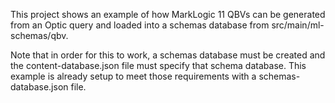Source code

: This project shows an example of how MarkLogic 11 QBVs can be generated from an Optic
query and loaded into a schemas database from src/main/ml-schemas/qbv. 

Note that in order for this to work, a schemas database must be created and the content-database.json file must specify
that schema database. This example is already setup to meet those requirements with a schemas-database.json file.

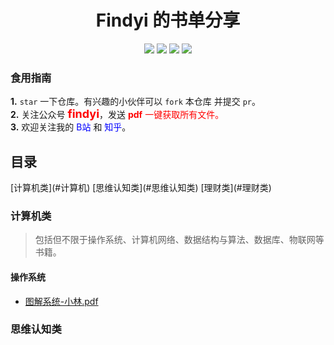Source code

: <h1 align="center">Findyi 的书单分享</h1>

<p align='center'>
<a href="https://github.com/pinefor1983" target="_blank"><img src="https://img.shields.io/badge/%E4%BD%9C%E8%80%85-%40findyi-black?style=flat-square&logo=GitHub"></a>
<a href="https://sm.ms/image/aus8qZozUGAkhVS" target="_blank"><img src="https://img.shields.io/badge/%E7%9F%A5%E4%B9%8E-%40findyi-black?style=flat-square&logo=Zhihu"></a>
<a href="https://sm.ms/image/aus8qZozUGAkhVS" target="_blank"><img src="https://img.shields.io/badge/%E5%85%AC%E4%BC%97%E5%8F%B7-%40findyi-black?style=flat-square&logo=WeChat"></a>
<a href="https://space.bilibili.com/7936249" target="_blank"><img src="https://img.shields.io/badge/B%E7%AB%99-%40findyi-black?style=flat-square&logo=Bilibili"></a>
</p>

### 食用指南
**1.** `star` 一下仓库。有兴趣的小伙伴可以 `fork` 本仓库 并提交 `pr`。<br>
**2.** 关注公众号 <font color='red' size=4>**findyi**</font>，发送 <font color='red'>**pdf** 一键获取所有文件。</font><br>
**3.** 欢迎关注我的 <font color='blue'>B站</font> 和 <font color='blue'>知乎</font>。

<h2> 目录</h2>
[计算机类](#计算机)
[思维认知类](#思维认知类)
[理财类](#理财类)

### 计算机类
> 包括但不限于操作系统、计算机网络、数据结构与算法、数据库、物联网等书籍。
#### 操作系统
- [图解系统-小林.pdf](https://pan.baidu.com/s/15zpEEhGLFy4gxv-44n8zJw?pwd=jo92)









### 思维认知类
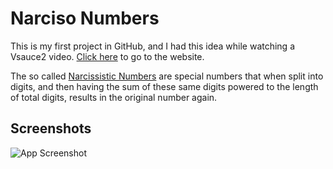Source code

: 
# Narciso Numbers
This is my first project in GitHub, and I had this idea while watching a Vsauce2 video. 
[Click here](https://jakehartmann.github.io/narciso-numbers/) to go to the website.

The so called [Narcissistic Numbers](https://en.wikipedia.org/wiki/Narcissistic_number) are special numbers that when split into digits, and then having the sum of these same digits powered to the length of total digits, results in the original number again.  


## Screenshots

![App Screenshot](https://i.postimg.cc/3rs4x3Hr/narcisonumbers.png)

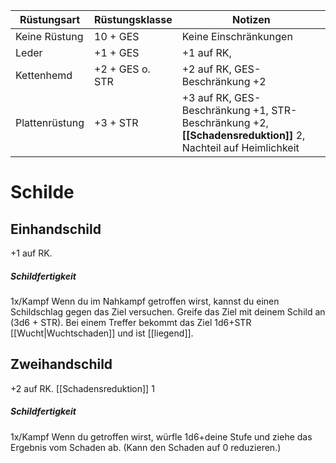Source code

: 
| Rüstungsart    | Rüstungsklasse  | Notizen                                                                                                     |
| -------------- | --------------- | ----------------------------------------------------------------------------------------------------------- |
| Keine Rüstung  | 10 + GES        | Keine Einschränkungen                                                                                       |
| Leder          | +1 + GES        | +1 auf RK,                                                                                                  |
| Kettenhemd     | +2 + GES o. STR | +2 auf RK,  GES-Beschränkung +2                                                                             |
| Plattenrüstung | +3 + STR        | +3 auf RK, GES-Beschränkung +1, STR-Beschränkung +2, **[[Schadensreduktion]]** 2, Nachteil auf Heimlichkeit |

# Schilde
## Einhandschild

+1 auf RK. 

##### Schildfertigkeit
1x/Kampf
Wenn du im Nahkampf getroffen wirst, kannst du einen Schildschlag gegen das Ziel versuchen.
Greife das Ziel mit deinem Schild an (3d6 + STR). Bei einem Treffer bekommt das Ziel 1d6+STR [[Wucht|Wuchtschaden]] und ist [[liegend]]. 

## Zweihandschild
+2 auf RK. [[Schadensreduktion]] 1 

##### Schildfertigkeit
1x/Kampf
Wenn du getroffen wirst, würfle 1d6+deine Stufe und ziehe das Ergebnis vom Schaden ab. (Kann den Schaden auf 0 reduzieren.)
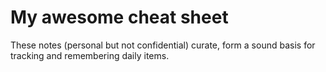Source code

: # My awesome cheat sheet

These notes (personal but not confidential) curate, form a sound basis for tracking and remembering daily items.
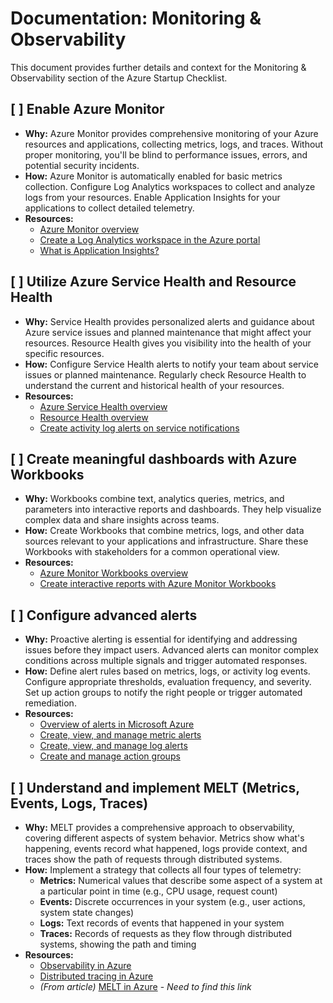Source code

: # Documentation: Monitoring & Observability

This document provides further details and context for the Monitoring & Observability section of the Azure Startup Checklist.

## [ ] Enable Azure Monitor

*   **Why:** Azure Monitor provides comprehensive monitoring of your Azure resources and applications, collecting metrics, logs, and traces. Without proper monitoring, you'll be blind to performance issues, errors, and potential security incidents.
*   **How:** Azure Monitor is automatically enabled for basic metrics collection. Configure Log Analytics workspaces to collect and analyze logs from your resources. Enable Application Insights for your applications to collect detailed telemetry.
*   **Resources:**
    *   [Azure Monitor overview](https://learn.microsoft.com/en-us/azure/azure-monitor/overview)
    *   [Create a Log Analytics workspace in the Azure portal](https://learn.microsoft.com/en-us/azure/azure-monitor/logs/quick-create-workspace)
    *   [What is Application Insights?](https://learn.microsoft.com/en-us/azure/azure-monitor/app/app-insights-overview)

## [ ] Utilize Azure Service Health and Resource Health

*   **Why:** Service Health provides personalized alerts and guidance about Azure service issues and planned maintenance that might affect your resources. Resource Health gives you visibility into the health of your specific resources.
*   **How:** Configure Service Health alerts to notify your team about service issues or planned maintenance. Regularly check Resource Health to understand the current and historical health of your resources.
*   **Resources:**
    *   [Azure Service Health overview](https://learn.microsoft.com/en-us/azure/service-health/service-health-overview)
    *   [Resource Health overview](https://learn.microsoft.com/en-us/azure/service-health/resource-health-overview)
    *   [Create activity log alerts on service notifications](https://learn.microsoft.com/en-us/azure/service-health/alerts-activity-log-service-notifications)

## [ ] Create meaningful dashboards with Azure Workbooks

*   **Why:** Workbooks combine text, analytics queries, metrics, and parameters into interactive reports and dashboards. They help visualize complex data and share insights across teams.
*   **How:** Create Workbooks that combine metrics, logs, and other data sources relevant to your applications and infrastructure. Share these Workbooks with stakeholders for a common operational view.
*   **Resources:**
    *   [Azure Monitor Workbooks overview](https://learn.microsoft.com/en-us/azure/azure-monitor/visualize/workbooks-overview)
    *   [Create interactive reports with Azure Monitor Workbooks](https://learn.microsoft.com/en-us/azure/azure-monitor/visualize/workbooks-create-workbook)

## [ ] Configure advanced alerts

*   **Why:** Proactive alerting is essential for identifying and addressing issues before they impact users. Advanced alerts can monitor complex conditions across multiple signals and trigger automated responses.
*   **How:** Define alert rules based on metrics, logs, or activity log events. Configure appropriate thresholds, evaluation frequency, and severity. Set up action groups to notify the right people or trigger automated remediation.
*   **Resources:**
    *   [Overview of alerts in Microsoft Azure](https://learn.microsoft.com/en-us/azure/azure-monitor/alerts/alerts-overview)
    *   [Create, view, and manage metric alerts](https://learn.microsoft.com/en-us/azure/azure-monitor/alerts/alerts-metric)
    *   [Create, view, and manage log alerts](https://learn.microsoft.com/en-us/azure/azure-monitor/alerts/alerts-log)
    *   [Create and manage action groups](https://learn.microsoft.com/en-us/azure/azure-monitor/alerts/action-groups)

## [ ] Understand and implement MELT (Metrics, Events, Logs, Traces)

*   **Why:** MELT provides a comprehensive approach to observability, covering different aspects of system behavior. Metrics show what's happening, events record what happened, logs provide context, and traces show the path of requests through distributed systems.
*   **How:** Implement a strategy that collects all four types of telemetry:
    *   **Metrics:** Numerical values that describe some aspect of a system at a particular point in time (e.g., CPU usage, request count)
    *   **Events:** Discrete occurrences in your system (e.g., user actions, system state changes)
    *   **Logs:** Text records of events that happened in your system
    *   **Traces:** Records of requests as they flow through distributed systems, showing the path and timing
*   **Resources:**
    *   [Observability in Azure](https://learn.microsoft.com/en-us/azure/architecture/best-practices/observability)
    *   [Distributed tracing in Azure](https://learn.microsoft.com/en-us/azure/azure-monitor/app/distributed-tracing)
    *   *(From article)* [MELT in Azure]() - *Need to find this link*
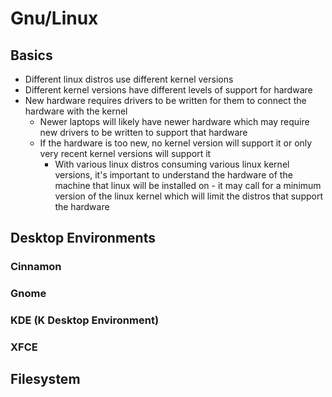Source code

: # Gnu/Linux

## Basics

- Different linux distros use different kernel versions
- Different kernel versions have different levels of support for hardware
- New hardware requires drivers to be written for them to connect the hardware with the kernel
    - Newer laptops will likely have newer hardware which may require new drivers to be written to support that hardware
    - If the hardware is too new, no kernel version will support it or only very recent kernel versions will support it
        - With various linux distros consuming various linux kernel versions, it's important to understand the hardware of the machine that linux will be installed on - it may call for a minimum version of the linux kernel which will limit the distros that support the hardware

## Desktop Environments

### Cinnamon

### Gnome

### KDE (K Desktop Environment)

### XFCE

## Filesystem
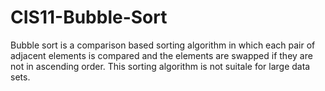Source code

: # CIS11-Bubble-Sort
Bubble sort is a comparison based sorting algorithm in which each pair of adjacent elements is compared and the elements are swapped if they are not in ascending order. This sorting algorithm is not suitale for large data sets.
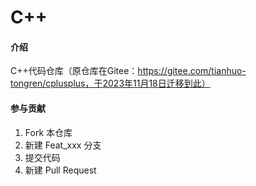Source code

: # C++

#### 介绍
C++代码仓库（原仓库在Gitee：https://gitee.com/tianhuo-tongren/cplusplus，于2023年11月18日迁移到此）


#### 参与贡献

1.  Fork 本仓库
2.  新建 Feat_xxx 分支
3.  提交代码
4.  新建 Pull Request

++++++++++++++++++++

__The problem__.
Repeat, character for character, the lines of the material above from the line with "## [ ] Create" through the line with "## [ ] Configure advanced alerts".

__Answer space__.
## [ ] Create meaningful dashboards with Azure Workbooks

*   **Why:** Workbooks combine text, analytics queries, metrics, and parameters into interactive reports and dashboards. They help visualize complex data and share insights across teams.
*   **How:** Create Workbooks that combine metrics, logs, and other data sources relevant to your applications and infrastructure. Share these Workbooks with stakeholders for a common operational view.
*   **Resources:**
    *   [Azure Monitor Workbooks overview](https://learn.microsoft.com/en-us/azure/azure-monitor/visualize/workbooks-overview)
    *   [Create interactive reports with Azure Monitor Workbooks](https://learn.microsoft.com/en-us/azure/azure-monitor/visualize/workbooks-create-workbook)

## [ ] Configure advanced alerts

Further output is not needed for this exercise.